Start of Input for this task

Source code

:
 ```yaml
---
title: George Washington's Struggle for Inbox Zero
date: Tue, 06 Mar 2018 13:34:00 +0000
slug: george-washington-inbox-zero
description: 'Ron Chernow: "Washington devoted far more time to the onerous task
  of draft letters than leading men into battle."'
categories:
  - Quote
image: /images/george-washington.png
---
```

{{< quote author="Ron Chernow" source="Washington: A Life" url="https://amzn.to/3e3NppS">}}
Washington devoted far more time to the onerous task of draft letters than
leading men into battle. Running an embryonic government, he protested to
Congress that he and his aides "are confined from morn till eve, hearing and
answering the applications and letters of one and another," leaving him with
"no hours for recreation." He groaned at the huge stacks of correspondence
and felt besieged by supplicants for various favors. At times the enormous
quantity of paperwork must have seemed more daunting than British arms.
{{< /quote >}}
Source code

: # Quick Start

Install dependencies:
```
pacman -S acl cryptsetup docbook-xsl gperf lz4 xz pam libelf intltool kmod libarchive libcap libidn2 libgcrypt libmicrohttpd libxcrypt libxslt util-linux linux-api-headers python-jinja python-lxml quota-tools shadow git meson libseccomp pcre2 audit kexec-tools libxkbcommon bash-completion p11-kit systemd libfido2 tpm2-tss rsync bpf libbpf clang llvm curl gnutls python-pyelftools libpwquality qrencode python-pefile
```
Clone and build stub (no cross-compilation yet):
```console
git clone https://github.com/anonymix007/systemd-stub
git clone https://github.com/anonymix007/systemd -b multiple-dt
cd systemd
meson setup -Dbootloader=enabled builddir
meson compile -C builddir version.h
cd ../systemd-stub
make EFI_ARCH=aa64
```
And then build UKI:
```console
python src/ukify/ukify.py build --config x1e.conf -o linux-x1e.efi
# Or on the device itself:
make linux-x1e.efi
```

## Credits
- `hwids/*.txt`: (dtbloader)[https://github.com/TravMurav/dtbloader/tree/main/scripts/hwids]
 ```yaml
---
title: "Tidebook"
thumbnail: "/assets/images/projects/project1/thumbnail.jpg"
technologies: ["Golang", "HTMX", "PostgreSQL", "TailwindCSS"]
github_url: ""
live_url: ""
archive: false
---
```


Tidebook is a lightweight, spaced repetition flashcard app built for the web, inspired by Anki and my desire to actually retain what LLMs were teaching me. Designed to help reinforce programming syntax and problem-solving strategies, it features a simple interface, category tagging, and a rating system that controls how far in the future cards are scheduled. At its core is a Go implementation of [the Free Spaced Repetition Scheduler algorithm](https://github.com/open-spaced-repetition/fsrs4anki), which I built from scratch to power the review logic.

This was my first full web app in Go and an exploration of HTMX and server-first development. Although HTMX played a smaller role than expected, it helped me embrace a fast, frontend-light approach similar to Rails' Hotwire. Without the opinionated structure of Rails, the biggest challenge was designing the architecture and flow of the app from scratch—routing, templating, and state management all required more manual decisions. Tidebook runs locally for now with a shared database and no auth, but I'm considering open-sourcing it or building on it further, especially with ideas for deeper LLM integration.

End of Input for this task

*Activity*:
From the listing above, collect every line that mentions the word "letters".

*Reply*:
  of draft letters than leading men into battle."'
Washington devoted far more time to the onerous task of draft letters than
answering the applications and letters of one and another," leaving him with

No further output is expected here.